- **WHAT THIS TASK INVOLVES**:
Scan the listing for "Higgs" and copy out each line that has it.

===

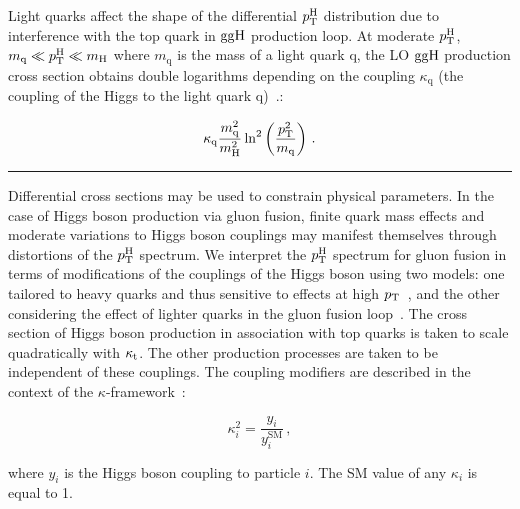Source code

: Light quarks affect the shape of the differential $p_\mathrm{T}^\mathrm{H}$ distribution due to interference with the top quark in $\mathrm{g}\mathrm{g}\mathrm{H}$ production loop.
% 
At moderate $p_\mathrm{T}^\mathrm{H}$, $m_\mathrm{q} \ll p_\mathrm{T}^\mathrm{H} \ll m_{\mathrm{H}}$ where $m_\mathrm{q}$ is the mass of a light quark $\mathrm{q}$, the LO $\mathrm{g}\mathrm{g}\mathrm{H}$ production cross section obtains double logarithms depending on the coupling $\kappa_\mathrm{q}$ (the coupling of the Higgs to the light quark $\mathrm{q}$)~\cite{Baur:1989cm}.:
% 
\begin{linenomath*}
\begin{equation}
\kappa_\mathrm{q} \frac{m_\mathrm{q}^2}{m_{\mathrm{H}}^2}
    \ln^2 \left(
        \frac{p_\mathrm{T}^2}{m_\mathrm{q}}
        \right)
\,.
\end{equation}
\end{linenomath*}
% 
% 







\vspace{1cm}
\hrule
{}

Differential cross sections may be used to constrain physical parameters.
% 
In the case of Higgs boson production via gluon fusion, finite quark mass effects and moderate variations to Higgs boson couplings may manifest themselves through distortions of the $p_\mathrm{T}^\mathrm{H}$ spectrum.
% 
We interpret the $p_\mathrm{T}^\mathrm{H}$ spectrum for gluon fusion in terms of modifications of the couplings of the Higgs boson using two models: one tailored to heavy quarks and thus sensitive to effects at high $p_\mathrm{T}$~\cite{Grazzini:2017szg,Grazzini:2016paz}, and the other considering the effect of lighter quarks in the gluon fusion loop~\cite{Bishara:2016jga}.
% 
The cross section of Higgs boson production in association with top quarks is taken to scale quadratically with $\kappa_{\mathrm{t}}$.
% 
The other production processes are taken to be independent of these couplings.
% 
The coupling modifiers are described in the context of the $\kappa$-framework~\cite{LHCHXSWG:YR3}:
% 
\begin{linenomath*}
\begin{equation}
\kappa_{i}^{2} = \frac{y_{i}}{y_{i}^{\text{SM}}}\,,
\end{equation}
\end{linenomath*}
% 
where $y_i$ is the Higgs boson coupling to particle $i$.
% 
The SM value of any $\kappa_i$ is equal to 1.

===

- **EXERCISE OUTPUT**:
At moderate $p_\mathrm{T}^\mathrm{H}$, $m_\mathrm{q} \ll p_\mathrm{T}^\mathrm{H} \ll m_{\mathrm{H}}$ where $m_\mathrm{q}$ is the mass of a light quark $\mathrm{q}$, the LO $\mathrm{g}\mathrm{g}\mathrm{H}$ production cross section obtains double logarithms depending on the coupling $\kappa_\mathrm{q}$ (the coupling of the Higgs to the light quark $\mathrm{q}$)~\cite{Baur:1989cm}.:
In the case of Higgs boson production via gluon fusion, finite quark mass effects and moderate variations to Higgs boson couplings may manifest themselves through distortions of the $p_\mathrm{T}^\mathrm{H}$ spectrum.
We interpret the $p_\mathrm{T}^\mathrm{H}$ spectrum for gluon fusion in terms of modifications of the couplings of the Higgs boson using two models: one tailored to heavy quarks and thus sensitive to effects at high $p_\mathrm{T}$~\cite{Grazzini:2017szg,Grazzini:2016paz}, and the other considering the effect of lighter quarks in the gluon fusion loop~\cite{Bishara:2016jga}.
The cross section of Higgs boson production in association with top quarks is taken to scale quadratically with $\kappa_{\mathrm{t}}$.
where $y_i$ is the Higgs boson coupling to particle $i$.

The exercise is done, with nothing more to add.